Aim of the task:
From the line containing "поиск апостериорных распределений" through the last line of the records, print every line exactly and nothing more.

Input data:
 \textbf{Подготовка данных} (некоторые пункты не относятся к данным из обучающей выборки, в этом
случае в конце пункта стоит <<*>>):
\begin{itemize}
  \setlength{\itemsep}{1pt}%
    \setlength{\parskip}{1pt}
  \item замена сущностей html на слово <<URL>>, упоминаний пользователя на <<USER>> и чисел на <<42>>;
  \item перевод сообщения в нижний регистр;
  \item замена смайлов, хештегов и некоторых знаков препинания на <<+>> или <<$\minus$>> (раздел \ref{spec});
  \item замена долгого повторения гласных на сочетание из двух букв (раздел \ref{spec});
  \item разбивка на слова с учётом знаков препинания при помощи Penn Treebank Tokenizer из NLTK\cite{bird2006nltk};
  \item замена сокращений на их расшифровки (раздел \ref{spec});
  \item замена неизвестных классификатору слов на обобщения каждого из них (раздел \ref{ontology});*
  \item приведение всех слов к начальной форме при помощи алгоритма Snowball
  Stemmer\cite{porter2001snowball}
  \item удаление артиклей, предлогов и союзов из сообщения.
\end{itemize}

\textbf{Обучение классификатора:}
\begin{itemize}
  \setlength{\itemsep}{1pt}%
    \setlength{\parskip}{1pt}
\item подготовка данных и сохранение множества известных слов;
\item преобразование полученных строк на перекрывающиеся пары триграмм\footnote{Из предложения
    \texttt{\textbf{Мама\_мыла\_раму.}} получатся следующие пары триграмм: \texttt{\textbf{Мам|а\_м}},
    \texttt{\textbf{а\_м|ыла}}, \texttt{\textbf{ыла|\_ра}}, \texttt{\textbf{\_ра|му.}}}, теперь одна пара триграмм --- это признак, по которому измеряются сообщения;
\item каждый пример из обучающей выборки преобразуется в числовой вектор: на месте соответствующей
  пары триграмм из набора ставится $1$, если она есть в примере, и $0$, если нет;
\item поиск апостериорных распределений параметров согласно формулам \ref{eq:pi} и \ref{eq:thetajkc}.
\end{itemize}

Task answer:
\item поиск апостериорных распределений параметров согласно формулам \ref{eq:pi} и \ref{eq:thetajkc}.
\end{itemize}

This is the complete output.